WORK INSTRUCTIONS - Print the listing exactly as it stands, and skip any pictures in it.

THE INPUT -
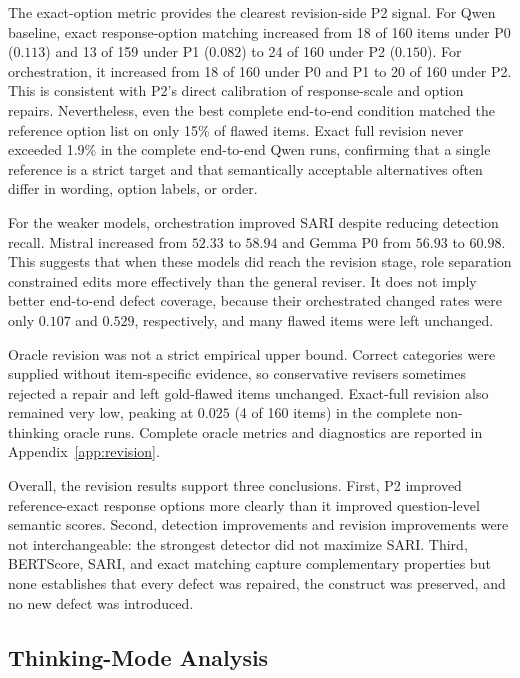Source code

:\documentclass[11pt,a4paper]{article}
\begin{document}
The exact-option metric provides the clearest revision-side P2 signal. For Qwen
baseline, exact response-option matching increased from 18 of 160 items under P0
($0.113$) and 13 of 159 under P1 ($0.082$) to 24 of 160 under P2 ($0.150$).
For orchestration, it increased from 18 of 160 under P0 and P1 to 20 of 160
under P2. This is consistent with P2's direct calibration of response-scale and
option repairs. Nevertheless, even the best complete end-to-end condition
matched the reference option list on only 15\% of flawed items. Exact full
revision never exceeded 1.9\% in the complete end-to-end Qwen runs, confirming
that a single reference is a strict target and that semantically acceptable
alternatives often differ in wording, option labels, or order.

For the weaker models, orchestration improved SARI despite reducing detection
recall. Mistral increased from $52.33$ to $58.94$ and Gemma P0 from $56.93$ to
$60.98$. This suggests that when these models did reach the revision stage,
role separation constrained edits more effectively than the general reviser.
It does not imply better end-to-end defect coverage, because their orchestrated
changed rates were only $0.107$ and $0.529$, respectively, and many flawed items
were left unchanged.

Oracle revision was not a strict empirical upper bound. Correct categories
were supplied without item-specific evidence, so conservative revisers
sometimes rejected a repair and left gold-flawed items unchanged. Exact-full
revision also remained very low, peaking at $0.025$ (4 of 160 items) in the
complete non-thinking oracle runs. Complete oracle metrics and diagnostics are
reported in Appendix~\ref{app:revision}.

Overall, the revision results support three conclusions. First, P2 improved
reference-exact response options more clearly than it improved question-level
semantic scores. Second, detection improvements and revision improvements were
not interchangeable: the strongest detector did not maximize SARI. Third,
BERTScore, SARI, and exact matching capture complementary properties but none
establishes that every defect was repaired, the construct was preserved, and no
new defect was introduced.


\subsection{Thinking-Mode Analysis}
\label{subsec:thinking-results}
\end{document}
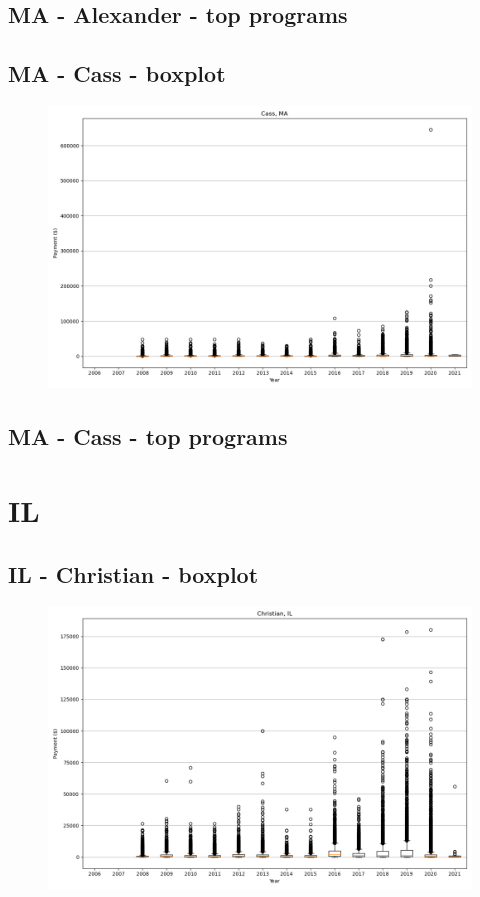 \subsection*{MA - Alexander - top programs}

\newpage
\subsection*{MA - Cass - boxplot}
\begin{figure}[h]
\centering
\includegraphics[width=7in]{../output/boxplots/counties/Cass-MA_boxplot.png}
\end{figure}


\subsection*{MA - Cass - top programs}

\newpage
\section*{IL}
\subsection*{IL - Christian - boxplot}
\begin{figure}[h]
\centering
\includegraphics[width=7in]{../output/boxplots/counties/Christian-IL_boxplot.png}
\end{figure}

TASK SOLUTION -
Source code

:\documentclass[11pt,a4paper]{article}
\begin{document}
The exact-option metric provides the clearest revision-side P2 signal. For Qwen
baseline, exact response-option matching increased from 18 of 160 items under P0
($0.113$) and 13 of 159 under P1 ($0.082$) to 24 of 160 under P2 ($0.150$).
For orchestration, it increased from 18 of 160 under P0 and P1 to 20 of 160
under P2. This is consistent with P2's direct calibration of response-scale and
option repairs. Nevertheless, even the best complete end-to-end condition
matched the reference option list on only 15\% of flawed items. Exact full
revision never exceeded 1.9\% in the complete end-to-end Qwen runs, confirming
that a single reference is a strict target and that semantically acceptable
alternatives often differ in wording, option labels, or order.

For the weaker models, orchestration improved SARI despite reducing detection
recall. Mistral increased from $52.33$ to $58.94$ and Gemma P0 from $56.93$ to
$60.98$. This suggests that when these models did reach the revision stage,
role separation constrained edits more effectively than the general reviser.
It does not imply better end-to-end defect coverage, because their orchestrated
changed rates were only $0.107$ and $0.529$, respectively, and many flawed items
were left unchanged.

Oracle revision was not a strict empirical upper bound. Correct categories
were supplied without item-specific evidence, so conservative revisers
sometimes rejected a repair and left gold-flawed items unchanged. Exact-full
revision also remained very low, peaking at $0.025$ (4 of 160 items) in the
complete non-thinking oracle runs. Complete oracle metrics and diagnostics are
reported in Appendix~\ref{app:revision}.

Overall, the revision results support three conclusions. First, P2 improved
reference-exact response options more clearly than it improved question-level
semantic scores. Second, detection improvements and revision improvements were
not interchangeable: the strongest detector did not maximize SARI. Third,
BERTScore, SARI, and exact matching capture complementary properties but none
establishes that every defect was repaired, the construct was preserved, and no
new defect was introduced.


\subsection{Thinking-Mode Analysis}
\label{subsec:thinking-results}
\end{document}
 \subsection*{MA - Alexander - top programs}

\newpage
\subsection*{MA - Cass - boxplot}
\begin{figure}[h]
\centering
\includegraphics[width=7in]{../output/boxplots/counties/Cass-MA_boxplot.png}
\end{figure}


\subsection*{MA - Cass - top programs}

\newpage
\section*{IL}
\subsection*{IL - Christian - boxplot}
\begin{figure}[h]
\centering
\includegraphics[width=7in]{../output/boxplots/counties/Christian-IL_boxplot.png}
\end{figure}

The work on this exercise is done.